## [Records for this exercise]
=====

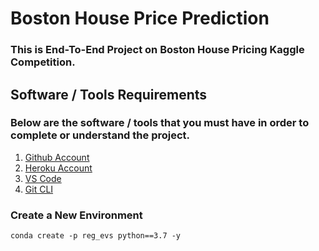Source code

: # Boston House Price Prediction

### This is End-To-End Project on Boston House Pricing Kaggle Competition.

## Software / Tools Requirements
### Below are the software / tools that you must have in order to complete or understand the project.
1. [Github Account](https://github.com)
2. [Heroku Account](https://heroku.org)
3. [VS Code](https://code.visualstudio.com/)
4. [Git CLI](https://cli.github.com/)

### Create a New Environment
``` conda create -p reg_evs python==3.7 -y ```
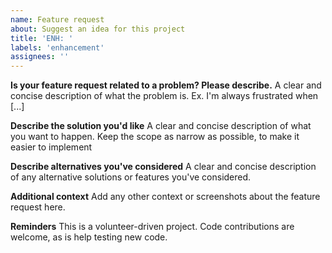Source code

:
 ```yaml
---
name: Feature request
about: Suggest an idea for this project
title: 'ENH: '
labels: 'enhancement'
assignees: ''
---
```


**Is your feature request related to a problem? Please describe.**
A clear and concise description of what the problem is. Ex. I'm always
frustrated when [...]

**Describe the solution you'd like**
A clear and concise description of what you want to happen.  Keep the scope as
narrow as possible, to make it easier to implement

**Describe alternatives you've considered**
A clear and concise description of any alternative solutions or features you've
considered.

**Additional context**
Add any other context or screenshots about the feature request here.

**Reminders**
This is a volunteer-driven project.  Code contributions are welcome, as is help
testing new code.
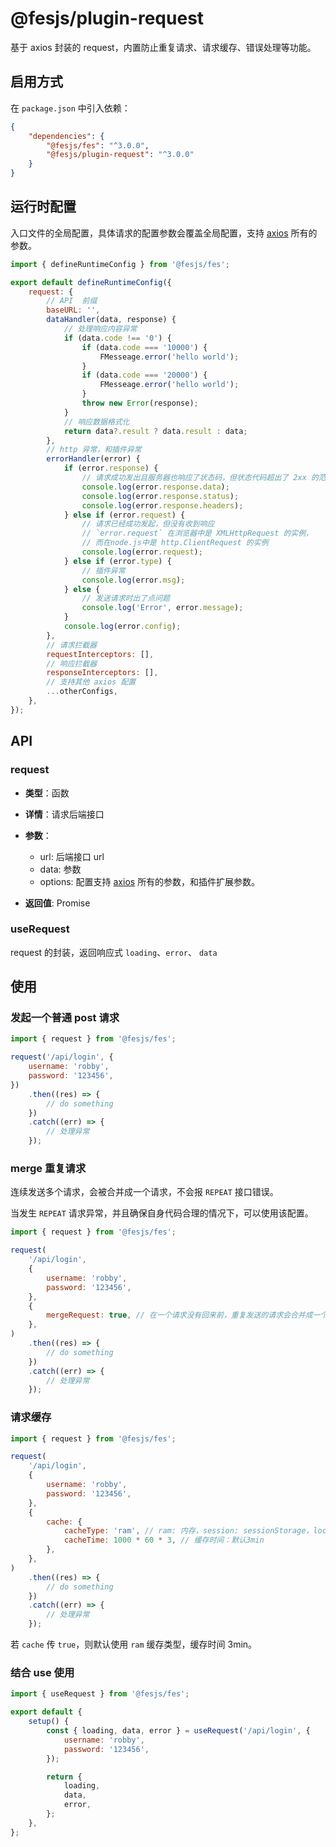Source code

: # @fesjs/plugin-request

基于 axios 封装的 request，内置防止重复请求、请求缓存、错误处理等功能。

## 启用方式

在 `package.json` 中引入依赖：

```json
{
    "dependencies": {
        "@fesjs/fes": "^3.0.0",
        "@fesjs/plugin-request": "^3.0.0"
    }
}
```

## 运行时配置

入口文件的全局配置，具体请求的配置参数会覆盖全局配置，支持 [axios](https://axios-http.com/zh/docs/req_config) 所有的参数。

```js
import { defineRuntimeConfig } from '@fesjs/fes';

export default defineRuntimeConfig({
    request: {
        // API  前缀
        baseURL: '',
        dataHandler(data, response) {
            // 处理响应内容异常
            if (data.code !== '0') {
                if (data.code === '10000') {
                    FMesseage.error('hello world');
                }
                if (data.code === '20000') {
                    FMesseage.error('hello world');
                }
                throw new Error(response);
            }
            // 响应数据格式化
            return data?.result ? data.result : data;
        },
        // http 异常，和插件异常
        errorHandler(error) {
            if (error.response) {
                // 请求成功发出且服务器也响应了状态码，但状态代码超出了 2xx 的范围
                console.log(error.response.data);
                console.log(error.response.status);
                console.log(error.response.headers);
            } else if (error.request) {
                // 请求已经成功发起，但没有收到响应
                // `error.request` 在浏览器中是 XMLHttpRequest 的实例，
                // 而在node.js中是 http.ClientRequest 的实例
                console.log(error.request);
            } else if (error.type) {
                // 插件异常
                console.log(error.msg);
            } else {
                // 发送请求时出了点问题
                console.log('Error', error.message);
            }
            console.log(error.config);
        },
        // 请求拦截器
        requestInterceptors: [],
        // 响应拦截器
        responseInterceptors: [],
        // 支持其他 axios 配置
        ...otherConfigs,
    },
});
```

## API

### request

-   **类型**：函数

-   **详情**：请求后端接口
-   **参数**：

    -   url: 后端接口 url
    -   data: 参数
    -   options: 配置支持 [axios](https://axios-http.com/zh/docs/req_config) 所有的参数，和插件扩展参数。

-   **返回值**: Promise

### useRequest

request 的封装，返回响应式 `loading`、`error`、 `data`

## 使用

### 发起一个普通 post 请求

```js
import { request } from '@fesjs/fes';

request('/api/login', {
    username: 'robby',
    password: '123456',
})
    .then((res) => {
        // do something
    })
    .catch((err) => {
        // 处理异常
    });
```

### merge 重复请求

连续发送多个请求，会被合并成一个请求，不会报 `REPEAT` 接口错误。

当发生 `REPEAT` 请求异常，并且确保自身代码合理的情况下，可以使用该配置。

```js
import { request } from '@fesjs/fes';

request(
    '/api/login',
    {
        username: 'robby',
        password: '123456',
    },
    {
        mergeRequest: true, // 在一个请求没有回来前，重复发送的请求会合并成一个请求
    },
)
    .then((res) => {
        // do something
    })
    .catch((err) => {
        // 处理异常
    });
```

### 请求缓存

```js
import { request } from '@fesjs/fes';

request(
    '/api/login',
    {
        username: 'robby',
        password: '123456',
    },
    {
        cache: {
            cacheType: 'ram', // ram: 内存，session: sessionStorage，local：localStorage
            cacheTime: 1000 * 60 * 3, // 缓存时间：默认3min
        },
    },
)
    .then((res) => {
        // do something
    })
    .catch((err) => {
        // 处理异常
    });
```

若 `cache` 传 `true`，则默认使用 `ram` 缓存类型，缓存时间 3min。

### 结合 use 使用

```js
import { useRequest } from '@fesjs/fes';

export default {
    setup() {
        const { loading, data, error } = useRequest('/api/login', {
            username: 'robby',
            password: '123456',
        });

        return {
            loading,
            data,
            error,
        };
    },
};
```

=====

For this answer, retype the lines from the start of the listing through the line that holds "3. [VS Code](https://code.visualstudio.com/)", inclusive, exactly and without pictures.

## [Finished exercise]
Source code

: # Boston House Price Prediction

### This is End-To-End Project on Boston House Pricing Kaggle Competition.

## Software / Tools Requirements
### Below are the software / tools that you must have in order to complete or understand the project.
1. [Github Account](https://github.com)
2. [Heroku Account](https://heroku.org)
3. [VS Code](https://code.visualstudio.com/)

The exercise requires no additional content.